** TASK DATA follows **

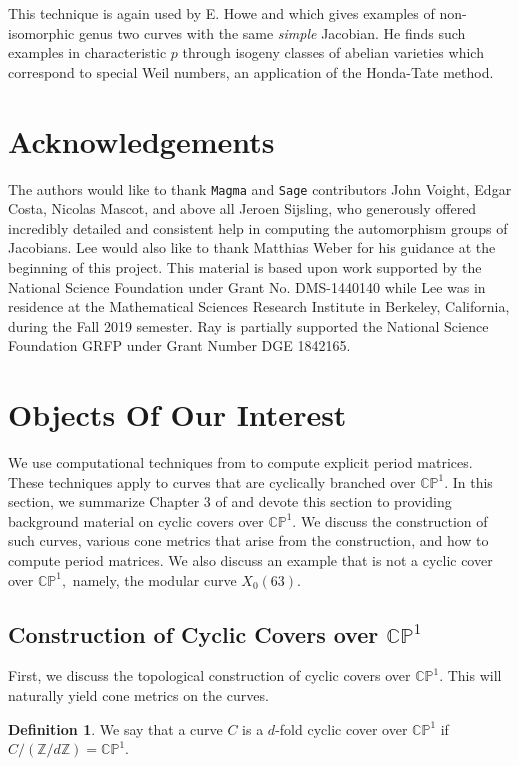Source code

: \documentclass[12pt,reqno]{amsart}
\newcommand{\Z}{\mathbb{Z}}
\theoremstyle{definition}
\newtheorem{defn}{Definition}
\theoremstyle{remark}
\begin{document}
This technique is again used by E. Howe \cite{howe1} and \cite{howe2} which gives examples of non-isomorphic genus two curves with the same \textit{simple} Jacobian. He finds such examples in characteristic $p$ through isogeny classes of abelian varieties which correspond to special Weil numbers, an application of the Honda-Tate method. 

\section*{Acknowledgements} 
The authors would like to thank \texttt{Magma} and \texttt{Sage} contributors John Voight, Edgar Costa, Nicolas Mascot, and above all Jeroen Sijsling, who generously offered incredibly detailed and consistent help in computing the automorphism groups of Jacobians. Lee would also like to thank Matthias Weber for his guidance at the beginning of this project. This material is based upon work supported by the National Science Foundation under Grant No. DMS-1440140 while Lee was in residence at the Mathematical Sciences Research Institute in Berkeley, California, during the Fall 2019 semester. Ray is partially supported the National Science Foundation GRFP under Grant Number DGE 1842165.


\section{Objects Of Our Interest}
\label{sec: dthesis}
We use computational techniques from \cite{dthesis} to compute explicit period matrices. These techniques apply to curves that are cyclically branched over $\mathbb{C}\mathbb{P}^1.$ In this section, we summarize Chapter 3 of \cite{dthesis} and devote this section to providing background material on cyclic covers over $\mathbb{C}\mathbb{P}^1.$ We discuss the construction of such curves, various cone metrics that arise from the construction, and how to compute period matrices. We also discuss an example that is not a cyclic cover over $\mathbb{C}\mathbb{P}^1,$ namely, the modular curve $X_0(63).$

\subsection{Construction of Cyclic Covers over $\mathbb{C}\mathbb{P}^1$}
First, we discuss the topological construction of cyclic covers over $\mathbb{C}\mathbb{P}^1.$ This will naturally yield cone metrics on the curves.

\begin{defn} We say that a curve $C$ is a $d$-fold cyclic cover over $\mathbb{C}\mathbb{P}^1$ if $C / (\Z/ d \Z) = \mathbb{C}\mathbb{P}^1.$ \end{defn}
\end{document}
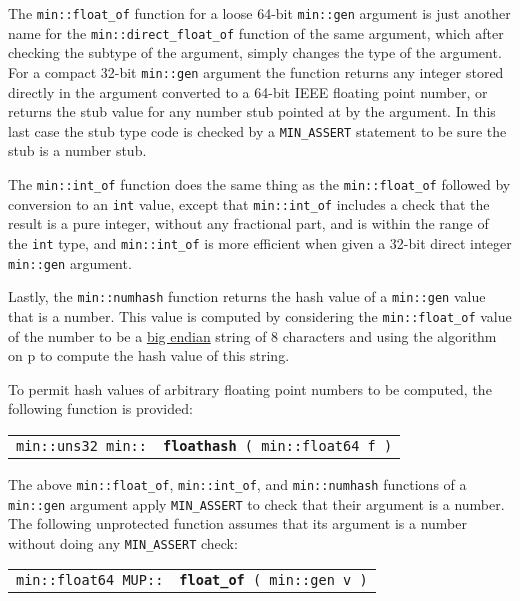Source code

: \documentclass[12pt]{article}
\makeatletter
\newcommand{\ttindex}[1]{\index{#1@{\tt #1}}}
\newcommand{\minindex}[1]{\ttindex{min::#1}\ttindex{#1}}
\newcommand{\MUPindex}[1]{\ttindex{MUP::#1}\ttindex{#1}}
\newcommand{\pagref}[1]{p\pageref{#1}}
\newenvironment{indpar}[1][0.3in]%
	{\begin{list}{}%
		     {\setlength{\itemsep}{0in}%
		      \setlength{\topsep}{0in}%
		      \setlength{\parsep}{1ex}%
		      \setlength{\labelwidth}{#1}%
		      \setlength{\leftmargin}{#1}%
		      \addtolength{\leftmargin}{\labelsep}}%
	 \item}%
	{\end{list}}
\newcommand{\LABEL}[1]{\label{#1}}
\newcommand{\MINKEY}[1]{{\tt \bf #1}\minindex{#1}}
\newcommand{\MUPKEY}[1]{{\tt \bf #1}\MUPindex{#1}}
\makeatother
\begin{document}
The \verb|min::float_of| function for a loose 64-bit \verb|min::gen|
argument is just another name for the \verb|min::direct_float_of| function
of the same argument, which after checking the subtype of the argument,
simply changes the type of the argument.
For a compact 32-bit \verb|min::gen| argument the
function returns any integer stored directly
in the argument converted to a 64-bit IEEE floating point number, or
returns the stub value for any number stub pointed at by the argument.
In this last case the stub type code is checked by a \verb|MIN_ASSERT|
statement to be sure the stub is a number stub.

The \verb|min::int_of| function does the same thing as the
\verb|min::float_of| followed by conversion to an \verb|int| value,
except that \verb|min::int_of| includes a check that the result
is a pure integer, without any fractional part, and is within the
range of the \verb|int| type, and
\verb|min::int_of| is more efficient when given a 32-bit direct integer
\verb|min::gen| argument.

Lastly, the \verb|min::numhash| function
returns the hash value of a \verb|min::gen|
value that is a number.  This value is computed by considering
the \verb|min::float_of| value of the number
to be a \underline{big endian} string of 8 characters and using the algorithm
on \pagref{HASH-ALGORITHM} to compute the hash value of this string.%
\label{NUMBER-HASH-ALGORITHM}

To permit hash values of arbitrary floating point numbers to be computed,
the following function is provided:

\begin{indpar}\begin{tabular}{r@{}l}
\verb|min::uns32 min::| & \MINKEY{floathash}\verb| ( min::float64 f )|
\LABEL{MIN::FLOATHASH} \\
\end{tabular}\end{indpar}

The above \verb|min::float_of|, \verb|min::int_of|, and \verb|min::numhash|
functions of a \verb|min::gen| argument apply \verb|MIN_ASSERT| to check
that their argument is a number.  The following unprotected function assumes
that its argument is a number without doing any \verb|MIN_ASSERT| check:

\begin{indpar}\begin{tabular}{r@{}l}
\verb|min::float64 MUP::| & \MUPKEY{float\_of}\verb| ( min::gen v )|
\LABEL{MUP::FLOAT_OF_GEN}
\end{tabular}\end{indpar}
\end{document}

** End of TASK DATA **

### WHAT THE EXERCISE ASKS
Starting at the line that contains "32-bit direct integer", copy each line through the last line of the listing, and copy nothing else.

### SOLUTION TO THE EXERCISE
\verb|min::int_of| is more efficient when given a 32-bit direct integer
\verb|min::gen| argument.

Lastly, the \verb|min::numhash| function
returns the hash value of a \verb|min::gen|
value that is a number.  This value is computed by considering
the \verb|min::float_of| value of the number
to be a \underline{big endian} string of 8 characters and using the algorithm
on \pagref{HASH-ALGORITHM} to compute the hash value of this string.%
\label{NUMBER-HASH-ALGORITHM}

To permit hash values of arbitrary floating point numbers to be computed,
the following function is provided:

\begin{indpar}\begin{tabular}{r@{}l}
\verb|min::uns32 min::| & \MINKEY{floathash}\verb| ( min::float64 f )|
\LABEL{MIN::FLOATHASH} \\
\end{tabular}\end{indpar}

The above \verb|min::float_of|, \verb|min::int_of|, and \verb|min::numhash|
functions of a \verb|min::gen| argument apply \verb|MIN_ASSERT| to check
that their argument is a number.  The following unprotected function assumes
that its argument is a number without doing any \verb|MIN_ASSERT| check:

\begin{indpar}\begin{tabular}{r@{}l}
\verb|min::float64 MUP::| & \MUPKEY{float\_of}\verb| ( min::gen v )|
\LABEL{MUP::FLOAT_OF_GEN}
\end{tabular}\end{indpar}
\end{document}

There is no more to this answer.